Warning: Light spoilers for Promising Young Woman below.
“Toxic” by Britney Spears is known for its unique pop sound and the pairing of the boom with strings. The track takes on a whole new persona when the strings are isolated, enhanced, and slowed down to a menacing crawl. It's perfect as the marquee tune for Promising Young Woman, written and directed by Emerald Fennell. Cassie (Carey Mulligan) — like the orchestral “Toxic” — smartly slithers through the film with clarity, isolated purpose, and a foreboding presence. A stellar performance from Mulligan paired with an ambitious vision from Fennell comes together to create a story that’s a bold takedown of rape culture and those that defend it.
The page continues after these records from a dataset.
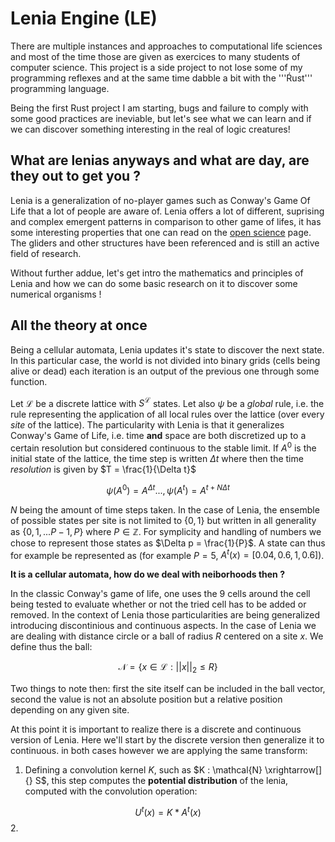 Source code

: # Lenia Engine (LE)

There are multiple instances and approaches to computational life sciences and most of the time those are given as exercices to many students of computer science. This project is a side project to not lose some of my programming reflexes and at the same time dabble a bit with the '''Ŕust''' programming language. 

Being the first Rust project I am starting, bugs and failure to comply with some good practices are ineviable, but let's see what we can learn and if we can discover something interesting in the real of logic creatures! 


## What are lenias anyways and what are day, are they out to get you ? 

Lenia is a generalization of no-player games such as Conway's Game Of Life that a lot of people are aware of. Lenia offers a lot of different, suprising and complex emergent patterns in comparison to other game of lifes, it has some interesting properties that one can read on the [open science](https://chakazul.github.io/lenia.html) page. The gliders and other structures have been referenced and is still an active field of research. 

Without further addue, let's get intro the mathematics and principles of Lenia and how we can do some basic research on it to discover some numerical organisms ! 

## All the theory at once 

Being a cellular automata, Lenia updates it's state to discover the next state. In this particular case, the world is not divided into binary grids (cells being alive or dead) each iteration is an output of the previous one through some function. 


Let $\mathcal{L}$ be a discrete lattice with $S^\mathcal{L}$ states. Let also $\psi$ be a _global_ rule, i.e. the rule representing the application of all local rules over the lattice (over every _site_ of the lattice). The particularity with Lenia is that it generalizes Conway's Game of Life, i.e. time **and** space are both discretized up to a certain resolution but considered continuous to the stable limit. If $A^0$ is the initial state of the lattice, the time step is written $\Delta t$ where then the time *resolution* is given by $T = \frac{1}{\Delta t}$

$$
\psi(A^0) = A^{\Delta t}..., \psi(A^t) = A^{t + N\Delta t}
$$

$N$ being the amount of time steps taken. In the case of Lenia, the ensemble of possible states per site is not limited to $\{0, 1\}$ but written in all generality as $\{0, 1, ... P - 1, P\}$ where $P\in \mathbb{Z}$. For symplicity and handling of numbers we chose to represent those states as $\Delta p = \frac{1}{P}$. A state can thus for example be represented as (for example $P = 5$, $A^t(x) = [0.04, 0.6, 1, 0.6]$). 

**It is a cellular automata, how do we deal with neiborhoods then ?**

In the classic Conway's game of life, one uses the 9 cells around the cell being tested to evaluate whether or not the tried cell has to be added or removed. In the context of Lenia those particularities are being generalized introducing discontinious and continuous aspects. In the case of Lenia we are dealing with distance circle or a ball of radius $R$ centered on a site $x$. We define thus the ball: 

$$
\mathcal{N} = \{x \in \mathcal{L} : ||x||_2 \leq R\}
$$

Two things to note then: first the site itself can be included in the ball vector, second the value is not an absolute position but a relative position depending on any given site.

At this point it is important to realize there is a discrete and continuous version of Lenia. Here we'll start by the discrete version then generalize it to continuous. in both cases however we are applying the same transform: 

1. Defining a convolution kernel $K$, such as $K : \mathcal{N} \xrightarrow[]{} S$, this step computes the **potential distribution** of the lenia, computed with the convolution operation:

$$
U^t(x) = K \ast A^t(x)
$$
2. 




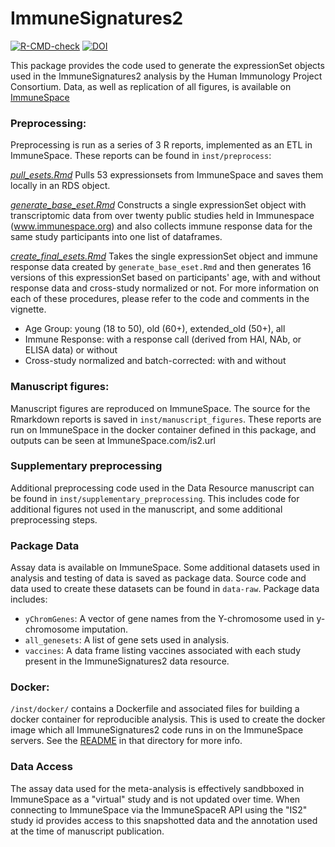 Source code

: # ImmuneSignatures2

[![R-CMD-check](https://github.com/RGLab/ImmuneSignatures2/workflows/R-CMD-check/badge.svg)](https://github.com/RGLab/ImmuneSignatures2/actions)
[![DOI](https://zenodo.org/badge/252603828.svg)](https://zenodo.org/badge/latestdoi/252603828)

This package provides the code used to generate the expressionSet objects used in the ImmuneSignatures2 analysis by the Human Immunology Project Consortium. Data, as well as replication of all figures, is available on [ImmuneSpace](www.immunespace.org/is2.url)

### Preprocessing:

Preprocessing is run as a series of 3 R reports, implemented as an ETL in ImmuneSpace. These reports can be found in `inst/preprocess`: 

[_pull_esets.Rmd_](/inst/preprocess/pull_esets.Rmd) 
Pulls 53 expressionsets from ImmuneSpace and saves them locally in an RDS object. 

[_generate_base_eset.Rmd_](/inst/preprocess/generate_base_eset.Rmd) 
Constructs a single expressionSet object with transcriptomic data from over twenty public studies held in Immunespace (www.immunespace.org) and also collects immune response data for the same study participants into one list of dataframes.

[_create_final_esets.Rmd_](/inst/preprocess/create_final_esets.Rmd) 
Takes the single expressionSet object and immune response data created by `generate_base_eset.Rmd` and then generates 16 versions of this expressionSet based on participants' age, with and without response data and cross-study normalized or not. For more information on each of these procedures, please refer to the code and comments in the vignette.

- Age Group: young (18 to 50), old (60+), extended_old (50+), all
- Immune Response: with a response call (derived from HAI, NAb, or ELISA data) or without
- Cross-study normalized and batch-corrected: with and without

### Manuscript figures: 

Manuscript figures are reproduced on ImmuneSpace. The source for the Rmarkdown reports is saved in `inst/manuscript_figures`. These reports are run on ImmuneSpace in the docker container defined in this package, and outputs can be seen at ImmuneSpace.com/is2.url

### Supplementary preprocessing

Additional preprocessing code used in the Data Resource manuscript can be found in `inst/supplementary_preprocessing`. This includes code for additional figures not used in the manuscript, and some additional preprocessing steps.

### Package Data
Assay data is available on ImmuneSpace. Some additional datasets used in analysis and testing of data is saved as package data. Source code and data used to create these datasets can be found in `data-raw`. Package data includes:   
* `yChromGenes`: A vector of gene names from the Y-chromosome used in y-chromosome imputation.  
* `all_genesets`: A list of gene sets used in analysis.  
* `vaccines`: A data frame listing vaccines associated with each study present in the ImmuneSignatures2 data resource.  

### Docker:

`/inst/docker/` contains a Dockerfile and associated files for building a docker container for reproducible analysis. This is used to create the docker image which all ImmuneSignatures2 code runs in on the ImmuneSpace servers. See the [README](/inst/docker/README.md) in that directory for more info.

### Data Access

The assay data used for the meta-analysis is effectively sandbboxed in ImmuneSpace as a "virtual" study and is not updated over time. When connecting to ImmuneSpace via the ImmuneSpaceR API using the "IS2" study id provides access to this snapshotted data and the annotation used at the time of manuscript publication.
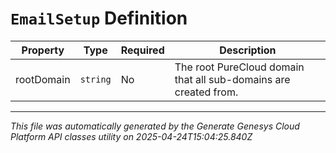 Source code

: # `EmailSetup` Definition

| Property | Type | Required | Description |
|----------|------|----------|-------------|
| rootDomain | `string` | No | The root PureCloud domain that all sub-domains are created from. |

---

*This file was automatically generated by the Generate Genesys Cloud Platform API classes utility on 2025-04-24T15:04:25.840Z* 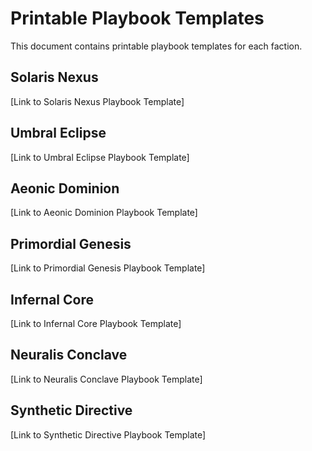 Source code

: # Printable Playbook Templates

This document contains printable playbook templates for each faction.

## Solaris Nexus

[Link to Solaris Nexus Playbook Template]

## Umbral Eclipse

[Link to Umbral Eclipse Playbook Template]

## Aeonic Dominion

[Link to Aeonic Dominion Playbook Template]

## Primordial Genesis

[Link to Primordial Genesis Playbook Template]

## Infernal Core

[Link to Infernal Core Playbook Template]

## Neuralis Conclave

[Link to Neuralis Conclave Playbook Template]

## Synthetic Directive

[Link to Synthetic Directive Playbook Template]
The story centers Cassie, a med school dropout who lives with her parents and works at a quaint coffee shop. Her life changed after her friend Nina is sexually assaulted, opting to leave school to take care of her. The grief from Nina’s trauma overwhelms Cassie years later, emboldening her to take down men taking advantage of drunk women at bars. When Nina’s assaulter finally returns stateside, Cassie meticulously crafts a plan to enact revenge on him and those who protected him.
The beauty of Promising Young Woman lies in the fact that it’s clear in its convictions. Fennell's script has a clear point of view and is unapologetic about it. There are moments where the story re-iterates the common defenses surrounding rape culture (ex. “She was asking for it,” “well if she wasn’t so drunk.”) that strike the balance of not being too heavy-handed while simultaneously feeling earnest. Fennell’s experience as Killing Eve season 2’s showrunner works here, with her ability to weave different tones ranging from mild to murderous with ease. This is further enhanced with a knockout performer like Mulligan in the driver seat. Mulligan plays Cassie with a level of dry control that ratchets up to terrifying in certain scenes. She toes the line of (understandably) unhinged in her delivery, making for an enthralling watch.
Perhaps the most controversial aspect of Promising Young Woman will be how Cassie enacts her revenge at the end. There’s a level of gratuitousness in one particular scene that feels overdone and unnecessary, considering the care the film takes in it’s handling of the topic of women’s abuse. The gut reaction to the ending might be unsatisfaction when walking out of the theater. But even in the unpredictability of it’s ending, the film doubles down in what it wants to say. That level of balls-to-the-wall energy is admirable and sets Fennell up as a voice to listen for in the future.
Promising Young Woman swings for the fences in its delivery, and for the most part connects. There will certainly be ripe discussions on how the film concludes and whether Cassie’s arc is the right one. But what’s pleasant about it as a piece of art is how it confidently asserts its voice, even with potential mixed reactions. Not to worry: Promising Young Woman mostly delivers on its promise — but it doesn’t care either way.